→ **Exercise instructions**:
Every line of the entries below that includes "hspace" belongs in the answer, copied as written.

→ **Material for this exercise**:

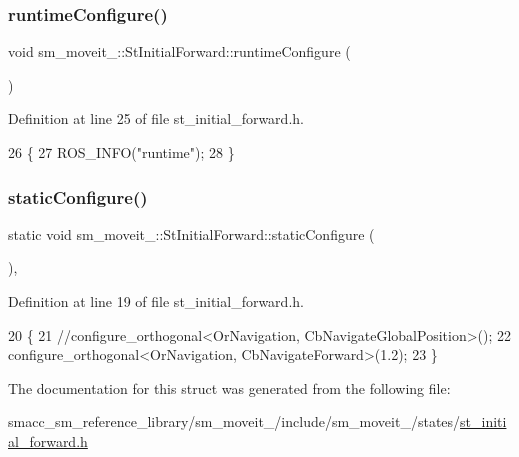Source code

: \subsubsection{\texorpdfstring{runtime\+Configure()}{runtimeConfigure()}}
{\footnotesize\ttfamily void sm\+\_\+moveit\+\_\+::\+St\+Initial\+Forward\+::runtime\+Configure (\begin{DoxyParamCaption}{ }\end{DoxyParamCaption})\hspace{0.3cm}{\ttfamily [inline]}}



Definition at line 25 of file st\+\_\+initial\+\_\+forward.\+h.


\begin{DoxyCode}
26     \{
27         ROS\_INFO(\textcolor{stringliteral}{"runtime"});
28     \}
\end{DoxyCode}
\mbox{\label{structsm__moveit__3_1_1StInitialForward_a03cbacf9d197afda8e868c38b85519bf}} 
\subsubsection{\texorpdfstring{static\+Configure()}{staticConfigure()}}
{\footnotesize\ttfamily static void sm\+\_\+moveit\+\_\+::\+St\+Initial\+Forward\+::static\+Configure (\begin{DoxyParamCaption}{ }\end{DoxyParamCaption})\hspace{0.3cm}{\ttfamily [inline]}, {\ttfamily [static]}}



Definition at line 19 of file st\+\_\+initial\+\_\+forward.\+h.


\begin{DoxyCode}
20     \{
21         \textcolor{comment}{//configure\_orthogonal<OrNavigation, CbNavigateGlobalPosition>();}
22         configure\_orthogonal<OrNavigation, CbNavigateForward>(1.2);
23     \}
\end{DoxyCode}


The documentation for this struct was generated from the following file\+:\begin{DoxyCompactItemize}
\item 
smacc\+\_\+sm\+\_\+reference\+\_\+library/sm\+\_\+moveit\+\_/include/sm\+\_\+moveit\+\_/states/\hyperlink{3_2include_2sm__moveit__3_2states_2st__initial__forward_8h}{st\+\_\+initial\+\_\+forward.\+h}\end{DoxyCompactItemize}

→ **Exercise answer**:
{\footnotesize\ttfamily void sm\+\_\+moveit\+\_\+::\+St\+Initial\+Forward\+::runtime\+Configure (\begin{DoxyParamCaption}{ }\end{DoxyParamCaption})\hspace{0.3cm}{\ttfamily [inline]}}
{\footnotesize\ttfamily static void sm\+\_\+moveit\+\_\+::\+St\+Initial\+Forward\+::static\+Configure (\begin{DoxyParamCaption}{ }\end{DoxyParamCaption})\hspace{0.3cm}{\ttfamily [inline]}, {\ttfamily [static]}}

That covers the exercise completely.